As we’ve been reminded again recently, in case we somehow forgot, the “facts” of news reporting are not actually neutral. Just plain data is part of a political context, too. For example, New York City counts homeless people, in an annual pavement-pounding overnight effort. But the city – despite its technocratic, data-driven mayor – has never counted homes without people. Why not?

Yesterday I went to the official release of “Banking on Vacancy: Homelessness and Real Estate Speculation,” a report based on a study conducted by Picture the Homeless (PTH) here in NYC. The results demonstrate that there is more than enough space for everyone living in the city to have a roof over their heads. And the fact that the hard data proving this deceptively simple point had to come from a grassroots group illuminates the resistance that the powerful have towards information that might challenge them.

I’ve long liked PTH because, first of all, they’re a membership organization that’s founded and led by currently and formerly homeless people – i.e. the people most affected by what the group exists to fight. There’s a small staff, but the members are directly involved in all organizational activities. Furthermore, they use a combination of more traditional channels (legislative proposals, legal reform) and direct action (demonstrations, banner drops, building occupations) in their work. And sometimes they do both at the same time. At a pre-release event in the fall, a PTH member summed up their attitude to bureaucratic static on the question of whether the city would ever sponsor a citywide vacant housing count: “We’re going to do it, whether you like it or not!”

City officials had told PTH that NYC has a 2% vacancy rate, which turned out to be calculated by whether a building had been occupied two years prior. So if a building has been empty of residents for three or more years – because of, say, a landlord who can make a good profit off a street-level business’s rent alone without the hassle of tenants in the apartments above – it’s not considered “vacant.” PTH was also told repeatedly that a city-sponsored vacant housing count would be complicated and prohibitively expensive, in the millions of dollars. (In the end, around $150,000 was spent to count a third of the city in a third of a year.)

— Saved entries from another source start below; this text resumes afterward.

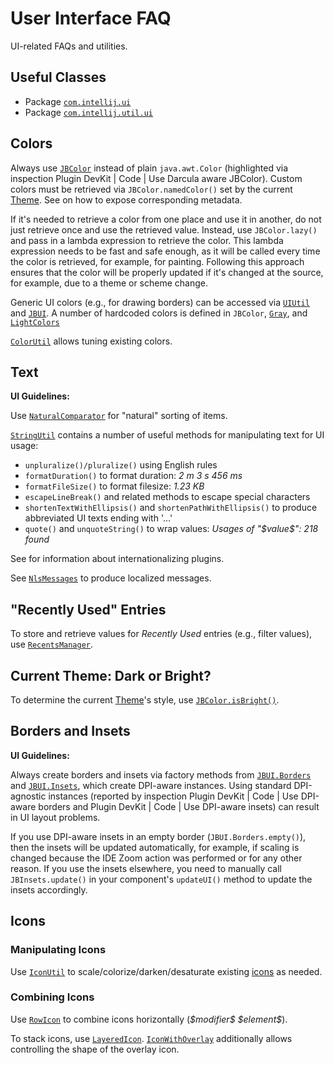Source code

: <!-- Copyright 2000-2025 JetBrains s.r.o. and contributors. Use of this source code is governed by the Apache 2.0 license. -->

# User Interface FAQ

<link-summary>UI-related FAQs and utilities.</link-summary>

<include from="user_interface_components.md" element-id="inspectingExistingUI"/>

## Useful Classes

- Package [`com.intellij.ui`](%gh-ic%/platform/util/ui/src/com/intellij/ui/)
- Package [`com.intellij.util.ui`](%gh-ic%/platform/util/ui/src/com/intellij/util/ui/)

## Colors

Always use [`JBColor`](%gh-ic%/platform/util/ui/src/com/intellij/ui/JBColor.java) instead of plain `java.awt.Color`
(highlighted via inspection <control>Plugin DevKit | Code | Use Darcula aware JBColor</control>).
Custom colors must be retrieved via `JBColor.namedColor()` set by the current [Theme](themes_getting_started.md).
See [](themes_metadata.md) on how to expose corresponding metadata.

If it's needed to retrieve a color from one place and use it in another, do not just retrieve once and use the retrieved value.
Instead, use `JBColor.lazy()` and pass in a lambda expression to retrieve the color.
This lambda expression needs to be fast and safe enough, as it will be called every time the color is retrieved, for example, for painting.
Following this approach ensures that the color will be properly updated if it's changed at the source, for example, due to a theme or scheme change.

Generic UI colors (e.g., for drawing borders) can be accessed via [`UIUtil`](%gh-ic%/platform/util/ui/src/com/intellij/util/ui/UIUtil.java)
and [`JBUI`](%gh-ic%/platform/util/ui/src/com/intellij/util/ui/JBUI.java).
A number of hardcoded colors is defined in `JBColor`, [`Gray`](%gh-ic%/platform/util/ui/src/com/intellij/ui/Gray.java), and [`LightColors`](%gh-ic%/platform/util/ui/src/com/intellij/ui/LightColors.java)

[`ColorUtil`](%gh-ic%/platform/util/ui/src/com/intellij/ui/ColorUtil.java) allows tuning existing colors.

## Text

<tldr>

**UI Guidelines:** [](data_formats.md)

</tldr>

Use [`NaturalComparator`](%gh-ic%/platform/util/base/src/com/intellij/openapi/util/text/NaturalComparator.java) for "natural" sorting of items.

[`StringUtil`](%gh-ic%/platform/util/src/com/intellij/openapi/util/text/StringUtil.java) contains a number of useful methods for manipulating text for UI usage:

- `unpluralize()/pluralize()` using English rules
- `formatDuration()` to format duration: _2 m 3 s 456 ms_
- `formatFileSize()` to format filesize: _1.23 KB_
- `escapeLineBreak()` and related methods to escape special characters
- `shortenTextWithEllipsis()` and `shortenPathWithEllipsis()` to produce abbreviated UI texts ending with '&#8230;'
- `quote()` and `unquoteString()` to wrap values: _Usages of "\$value\$": 218 found_

See [](internationalization.md) for information about internationalizing plugins.

See [`NlsMessages`](%gh-ic%/platform/ide-core-impl/src/com/intellij/ide/nls/NlsMessages.java) to produce localized messages.

## "Recently Used" Entries

To store and retrieve values for *Recently Used* entries (e.g., filter values), use
[`RecentsManager`](%gh-ic%/platform/platform-impl/src/com/intellij/ui/RecentsManager.java).

## Current Theme: Dark or Bright?

To determine the current [Theme](themes_getting_started.md)'s style, use [`JBColor.isBright()`](%gh-ic%/platform/util/ui/src/com/intellij/ui/JBColor.java).

## Borders and Insets

<tldr>

**UI Guidelines:** [](layout.md)

</tldr>

Always create borders and insets via factory methods from [`JBUI.Borders`](%gh-ic%/platform/util/ui/src/com/intellij/util/ui/JBUI.java) and [`JBUI.Insets`](%gh-ic%/platform/util/ui/src/com/intellij/util/ui/JBUI.java), which create DPI-aware instances.
Using standard DPI-agnostic instances (reported by inspection <ui-path>Plugin DevKit | Code | Use DPI-aware borders</ui-path> and <ui-path>Plugin DevKit | Code | Use DPI-aware insets</ui-path>)
can result in UI layout problems.

If you use DPI-aware insets in an empty border (`JBUI.Borders.empty()`), then the insets will be updated automatically, for example, if scaling is changed because the <ui-path>IDE Zoom</ui-path> action was performed or for any other reason.
If you use the insets elsewhere, you need to manually call `JBInsets.update()` in your component's `updateUI()` method to update the insets accordingly.

## Icons

### Manipulating Icons

Use [`IconUtil`](%gh-ic%/platform/core-ui/src/util/IconUtil.kt) to scale/colorize/darken/desaturate existing [icons](icons.md) as needed.

### Combining Icons

Use [`RowIcon`](%gh-ic%/platform/core-ui/src/ui/RowIcon.kt) to combine icons horizontally (_\$modifier\$_ _\$element\$_).

To stack icons, use [`LayeredIcon`](%gh-ic%/platform/core-ui/src/ui/LayeredIcon.kt).
[`IconWithOverlay`](%gh-ic%/platform/core-ui/src/ui/icons/IconWithOverlay.java) additionally allows controlling the shape of the overlay icon.

<include from="snippets.topic" element-id="missingContent"/>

“Banking on Vacancy” came out of a collaboration between PTH and Hunter College’s Center for Community Planning & Development (HCCCPD). The philosophy of the campaign was illustrated by Hunter professor Peter Kwong at yesterday’s event when he talked about “activist scholarship,” where the questions being addressed in the university come from the needs of the community, and engagement with those questions is a joint effort between the academics and the community members. Other speakers ranged from the Manhattan borough president and City Councilmembers to a PTH member who passionately reminded attendees that the work is not just about issuing a report (“Take back the land! Take back the buildings!”).

The bulk of the vacant housing census took place over a widely-publicized series of weekends in summer 2011. PTH members and allies (including your correspondent) convened in churches, community centers, and public library branches and then went out to identify vacant buildings and lots in neighborhoods spanning selected Community Board districts in all five boroughs. The report explains the full data collection process – the numerous Freedom of Information Law requests to almost a dozen city agencies that mostly got ignored or netted ineffective information (as one section is titled, “City Data Is a Useless Mess”), the almost 300 volunteers with varying levels of experience, the evolution of paper housing count surveys to Excel files to OASIS to PLUTO and other data utilities.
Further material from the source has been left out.